● **Exercise**: Copy every entry exactly as it stands, though any image it holds should stay out of the copy.

=====

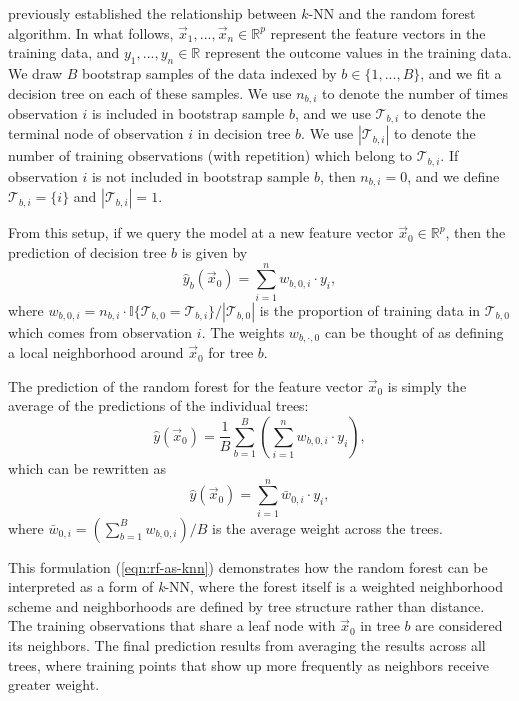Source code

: \documentclass{article}
\begin{document}
\citet{lin_random_2006} previously established the relationship between $k$-NN and the random forest algorithm. In what follows, $\vec x_1, ..., \vec x_n \in \mathbb{R}^p$ represent the feature vectors in the training data, and $y_1, ..., y_n \in \mathbb{R}$ represent the outcome values in the training data. We draw $B$ bootstrap samples of the data indexed by $b \in \{1, ..., B\}$, and we fit a decision tree on each of these samples. We use $n_{b,i}$ to denote the number of times observation $i$ is included in bootstrap sample $b$, and we use $\mathcal{T}_{b,i}$ to denote the terminal node of observation $i$ in decision tree $b$. We use $|\mathcal{T}_{b,i}|$ to denote the number of training observations (with repetition) which belong to $\mathcal{T}_{b,i}$. If observation $i$ is not included in bootstrap sample $b$, then $n_{b,i} = 0$, and we define $\mathcal{T}_{b,i} = \{i\}$ and $|\mathcal{T}_{b,i}| = 1$.

From this setup, if we query the model at a new feature vector $\vec x_0 \in \mathbb{R}^p$, then the prediction of decision tree $b$ is given by
$$
  \hat{y}_b(\vec x_0) = \sum_{i = 1}^{n} w_{b,0,i} \cdot y_i,
$$
where $w_{b,0,i} = n_{b,i} \cdot \mathbb{I}\{\mathcal{T}_{b,0} = \mathcal{T}_{b,i}\} / |\mathcal{T}_{b,0}|$ is the proportion of training data in $\mathcal{T}_{b,0}$ which comes from observation $i$. The weights $w_{b,\cdot,0}$ can be thought of as defining a local neighborhood around $\vec x_0$ for tree $b$.

The prediction of the random forest for the feature vector $\vec x_0$ is simply the average of the predictions of the individual trees:
\begin{equation*}
  \hat{y}(\vec x_0) = \frac{1}{B} \sum_{b = 1}^B \left(\sum_{i = 1}^{n} w_{b,0,i} \cdot y_i\right),
\end{equation*}
which can be rewritten as
\begin{equation}
  \label{eqn:rf-as-knn}
  \hat{y}(\vec x_0) = \sum_{i = 1}^n \bar w_{0,i} \cdot y_i,
\end{equation}
where $\bar w_{0,i} = \left(\sum_{b = 1}^B w_{b,0,i}\right) / B$ is the average weight across the trees.

This formulation (\ref{eqn:rf-as-knn}) demonstrates how the random forest can be interpreted as a form of \textit{k}-NN, where the forest itself is a weighted neighborhood scheme and neighborhoods are defined by tree structure rather than distance. The training observations that share a leaf node with $\vec x_0$ in tree $b$ are considered its neighbors. The final prediction results from averaging the results across all trees, where training points that show up more frequently as neighbors receive greater weight.
\end{document}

=====

● **Output of the task**:
Source code

: \documentclass{article}
\begin{document}
\citet{lin_random_2006} previously established the relationship between $k$-NN and the random forest algorithm. In what follows, $\vec x_1, ..., \vec x_n \in \mathbb{R}^p$ represent the feature vectors in the training data, and $y_1, ..., y_n \in \mathbb{R}$ represent the outcome values in the training data. We draw $B$ bootstrap samples of the data indexed by $b \in \{1, ..., B\}$, and we fit a decision tree on each of these samples. We use $n_{b,i}$ to denote the number of times observation $i$ is included in bootstrap sample $b$, and we use $\mathcal{T}_{b,i}$ to denote the terminal node of observation $i$ in decision tree $b$. We use $|\mathcal{T}_{b,i}|$ to denote the number of training observations (with repetition) which belong to $\mathcal{T}_{b,i}$. If observation $i$ is not included in bootstrap sample $b$, then $n_{b,i} = 0$, and we define $\mathcal{T}_{b,i} = \{i\}$ and $|\mathcal{T}_{b,i}| = 1$.

From this setup, if we query the model at a new feature vector $\vec x_0 \in \mathbb{R}^p$, then the prediction of decision tree $b$ is given by
$$
  \hat{y}_b(\vec x_0) = \sum_{i = 1}^{n} w_{b,0,i} \cdot y_i,
$$
where $w_{b,0,i} = n_{b,i} \cdot \mathbb{I}\{\mathcal{T}_{b,0} = \mathcal{T}_{b,i}\} / |\mathcal{T}_{b,0}|$ is the proportion of training data in $\mathcal{T}_{b,0}$ which comes from observation $i$. The weights $w_{b,\cdot,0}$ can be thought of as defining a local neighborhood around $\vec x_0$ for tree $b$.

The prediction of the random forest for the feature vector $\vec x_0$ is simply the average of the predictions of the individual trees:
\begin{equation*}
  \hat{y}(\vec x_0) = \frac{1}{B} \sum_{b = 1}^B \left(\sum_{i = 1}^{n} w_{b,0,i} \cdot y_i\right),
\end{equation*}
which can be rewritten as
\begin{equation}
  \label{eqn:rf-as-knn}
  \hat{y}(\vec x_0) = \sum_{i = 1}^n \bar w_{0,i} \cdot y_i,
\end{equation}
where $\bar w_{0,i} = \left(\sum_{b = 1}^B w_{b,0,i}\right) / B$ is the average weight across the trees.

This formulation (\ref{eqn:rf-as-knn}) demonstrates how the random forest can be interpreted as a form of \textit{k}-NN, where the forest itself is a weighted neighborhood scheme and neighborhoods are defined by tree structure rather than distance. The training observations that share a leaf node with $\vec x_0$ in tree $b$ are considered its neighbors. The final prediction results from averaging the results across all trees, where training points that show up more frequently as neighbors receive greater weight.
\end{document}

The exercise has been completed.